::: RECORDS TO PROCESS :::

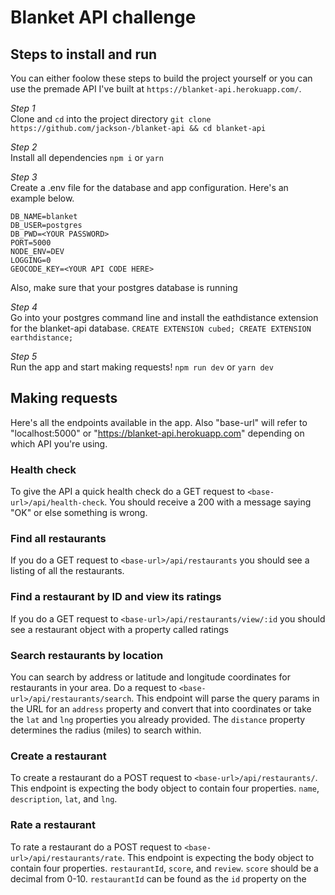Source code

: # Blanket API challenge

## Steps to install and run
You can either foolow these steps to build the project yourself or you can use the premade API I've built at `https://blanket-api.herokuapp.com/`.

*Step 1*  
Clone and `cd` into the project directory
`git clone https://github.com/jackson-/blanket-api && cd blanket-api`

*Step 2*  
Install all dependencies
`npm i` or `yarn`

*Step 3*  
Create a .env file for the database and app configuration. Here's an example below.

```
DB_NAME=blanket
DB_USER=postgres
DB_PWD=<YOUR PASSWORD>
PORT=5000
NODE_ENV=DEV
LOGGING=0
GEOCODE_KEY=<YOUR API CODE HERE>
```  

Also, make sure that  your postgres database is running

*Step 4*  
Go into your postgres command line and install the eathdistance extension
for the blanket-api database.
`CREATE EXTENSION cubed; CREATE EXTENSION earthdistance;`

*Step 5*  
Run the app and start making requests!
`npm run dev` or `yarn dev`

## Making requests
Here's all the endpoints available in the app. Also "base-url" will refer to "localhost:5000" or "https://blanket-api.herokuapp.com" depending on which API you're using.

### Health check
To give the API a quick health check do a GET request to `<base-url>/api/health-check`. You should receive a 200 with a message saying "OK" or else something is wrong.

### Find all restaurants
If you do a GET request to `<base-url>/api/restaurants` you should see a listing of all the restaurants.

### Find a restaurant by ID and view its ratings
If you do a GET request to `<base-url>/api/restaurants/view/:id` you should see a restaurant object with a property called ratings

### Search restaurants by location
You can search by address or latitude and longitude coordinates for restaurants in your area. Do a request to `<base-url>/api/restaurants/search`. This endpoint will parse the query params in the URL for an `address` property and convert that into coordinates or take the `lat` and `lng` properties you already provided.
The `distance` property determines the radius (miles) to search within.

### Create a restaurant
To create a restaurant do a POST request to
`<base-url>/api/restaurants/`. This endpoint is expecting the body object to contain four properties. `name`, `description`, `lat`, and `lng`.

### Rate a restaurant
To rate a restaurant do a POST request to
`<base-url>/api/restaurants/rate`. This endpoint is expecting the body object to contain four properties. `restaurantId`, `score`, and `review`. `score` should be a decimal from 0-10. `restaurantId` can be found as the `id` property on the 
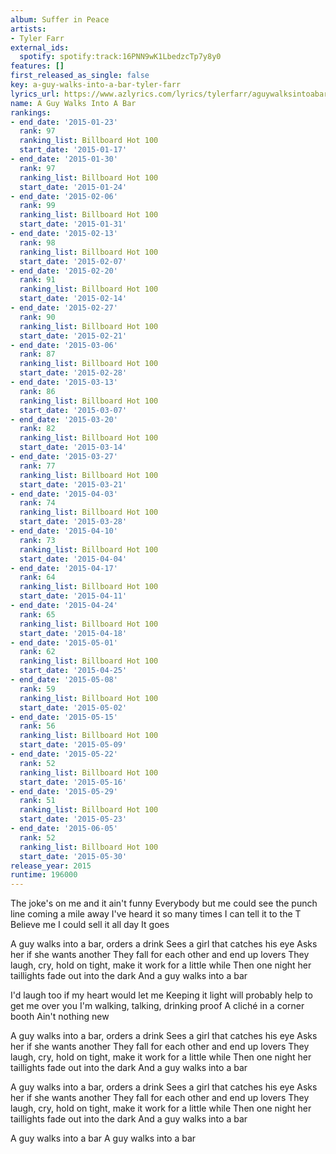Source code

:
 ```yaml
---
album: Suffer in Peace
artists:
- Tyler Farr
external_ids:
  spotify: spotify:track:16PNN9wK1LbedzcTp7y8y0
features: []
first_released_as_single: false
key: a-guy-walks-into-a-bar-tyler-farr
lyrics_url: https://www.azlyrics.com/lyrics/tylerfarr/aguywalksintoabar.html
name: A Guy Walks Into A Bar
rankings:
- end_date: '2015-01-23'
  rank: 97
  ranking_list: Billboard Hot 100
  start_date: '2015-01-17'
- end_date: '2015-01-30'
  rank: 97
  ranking_list: Billboard Hot 100
  start_date: '2015-01-24'
- end_date: '2015-02-06'
  rank: 99
  ranking_list: Billboard Hot 100
  start_date: '2015-01-31'
- end_date: '2015-02-13'
  rank: 98
  ranking_list: Billboard Hot 100
  start_date: '2015-02-07'
- end_date: '2015-02-20'
  rank: 91
  ranking_list: Billboard Hot 100
  start_date: '2015-02-14'
- end_date: '2015-02-27'
  rank: 90
  ranking_list: Billboard Hot 100
  start_date: '2015-02-21'
- end_date: '2015-03-06'
  rank: 87
  ranking_list: Billboard Hot 100
  start_date: '2015-02-28'
- end_date: '2015-03-13'
  rank: 86
  ranking_list: Billboard Hot 100
  start_date: '2015-03-07'
- end_date: '2015-03-20'
  rank: 82
  ranking_list: Billboard Hot 100
  start_date: '2015-03-14'
- end_date: '2015-03-27'
  rank: 77
  ranking_list: Billboard Hot 100
  start_date: '2015-03-21'
- end_date: '2015-04-03'
  rank: 74
  ranking_list: Billboard Hot 100
  start_date: '2015-03-28'
- end_date: '2015-04-10'
  rank: 73
  ranking_list: Billboard Hot 100
  start_date: '2015-04-04'
- end_date: '2015-04-17'
  rank: 64
  ranking_list: Billboard Hot 100
  start_date: '2015-04-11'
- end_date: '2015-04-24'
  rank: 65
  ranking_list: Billboard Hot 100
  start_date: '2015-04-18'
- end_date: '2015-05-01'
  rank: 62
  ranking_list: Billboard Hot 100
  start_date: '2015-04-25'
- end_date: '2015-05-08'
  rank: 59
  ranking_list: Billboard Hot 100
  start_date: '2015-05-02'
- end_date: '2015-05-15'
  rank: 56
  ranking_list: Billboard Hot 100
  start_date: '2015-05-09'
- end_date: '2015-05-22'
  rank: 52
  ranking_list: Billboard Hot 100
  start_date: '2015-05-16'
- end_date: '2015-05-29'
  rank: 51
  ranking_list: Billboard Hot 100
  start_date: '2015-05-23'
- end_date: '2015-06-05'
  rank: 52
  ranking_list: Billboard Hot 100
  start_date: '2015-05-30'
release_year: 2015
runtime: 196000
---
```

The joke's on me and it ain't funny
Everybody but me could see the punch line coming a mile away
I've heard it so many times I can tell it to the T
Believe me I could sell it all day
It goes

A guy walks into a bar, orders a drink
Sees a girl that catches his eye
Asks her if she wants another
They fall for each other and end up lovers
They laugh, cry, hold on tight, make it work for a little while
Then one night her taillights fade out into the dark
And a guy walks into a bar

I'd laugh too if my heart would let me
Keeping it light will probably help to get me over you
I'm walking, talking, drinking proof
A cliché in a corner booth
Ain't nothing new

A guy walks into a bar, orders a drink
Sees a girl that catches his eye
Asks her if she wants another
They fall for each other and end up lovers
They laugh, cry, hold on tight, make it work for a little while
Then one night her taillights fade out into the dark
And a guy walks into a bar

A guy walks into a bar, orders a drink
Sees a girl that catches his eye
Asks her if she wants another
They fall for each other and end up lovers
They laugh, cry, hold on tight, make it work for a little while
Then one night her taillights fade out into the dark
And a guy walks into a bar

A guy walks into a bar
A guy walks into a bar
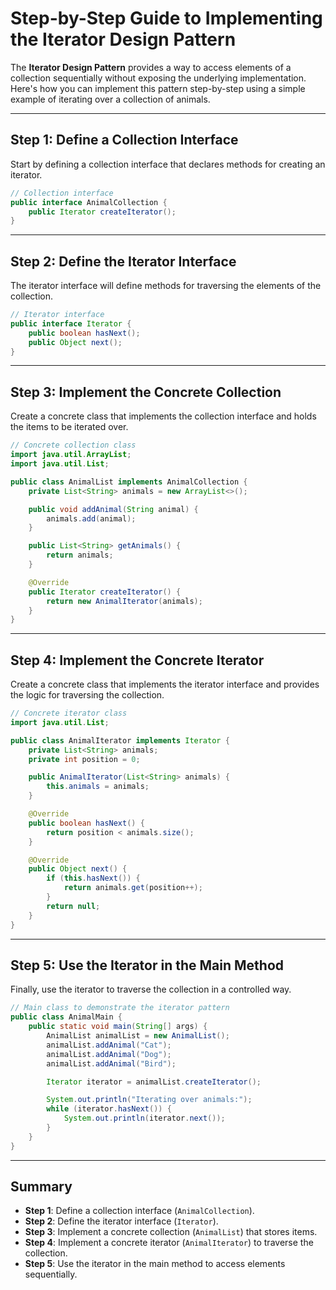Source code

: # Step-by-Step Guide to Implementing the Iterator Design Pattern

The **Iterator Design Pattern** provides a way to access elements of a collection sequentially without exposing the underlying implementation. Here's how you can implement this pattern step-by-step using a simple example of iterating over a collection of animals.

---

## Step 1: Define a Collection Interface
Start by defining a collection interface that declares methods for creating an iterator.

```java
// Collection interface
public interface AnimalCollection {
    public Iterator createIterator();
}
```

---

## Step 2: Define the Iterator Interface
The iterator interface will define methods for traversing the elements of the collection.

```java
// Iterator interface
public interface Iterator {
    public boolean hasNext();
    public Object next();
}
```

---

## Step 3: Implement the Concrete Collection
Create a concrete class that implements the collection interface and holds the items to be iterated over.

```java
// Concrete collection class
import java.util.ArrayList;
import java.util.List;

public class AnimalList implements AnimalCollection {
    private List<String> animals = new ArrayList<>();

    public void addAnimal(String animal) {
        animals.add(animal);
    }

    public List<String> getAnimals() {
        return animals;
    }

    @Override
    public Iterator createIterator() {
        return new AnimalIterator(animals);
    }
}
```

---

## Step 4: Implement the Concrete Iterator
Create a concrete class that implements the iterator interface and provides the logic for traversing the collection.

```java
// Concrete iterator class
import java.util.List;

public class AnimalIterator implements Iterator {
    private List<String> animals;
    private int position = 0;

    public AnimalIterator(List<String> animals) {
        this.animals = animals;
    }

    @Override
    public boolean hasNext() {
        return position < animals.size();
    }

    @Override
    public Object next() {
        if (this.hasNext()) {
            return animals.get(position++);
        }
        return null;
    }
}
```

---

## Step 5: Use the Iterator in the Main Method
Finally, use the iterator to traverse the collection in a controlled way.

```java
// Main class to demonstrate the iterator pattern
public class AnimalMain {
    public static void main(String[] args) {
        AnimalList animalList = new AnimalList();
        animalList.addAnimal("Cat");
        animalList.addAnimal("Dog");
        animalList.addAnimal("Bird");

        Iterator iterator = animalList.createIterator();

        System.out.println("Iterating over animals:");
        while (iterator.hasNext()) {
            System.out.println(iterator.next());
        }
    }
}
```

---

## Summary
- **Step 1**: Define a collection interface (`AnimalCollection`).
- **Step 2**: Define the iterator interface (`Iterator`).
- **Step 3**: Implement a concrete collection (`AnimalList`) that stores items.
- **Step 4**: Implement a concrete iterator (`AnimalIterator`) to traverse the collection.
- **Step 5**: Use the iterator in the main method to access elements sequentially.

:::

# TASK INSTRUCTIONS
Check every line of the entries above for the word "implements" and report how many lines contain it, giving the number only.

# ANSWER AREA
4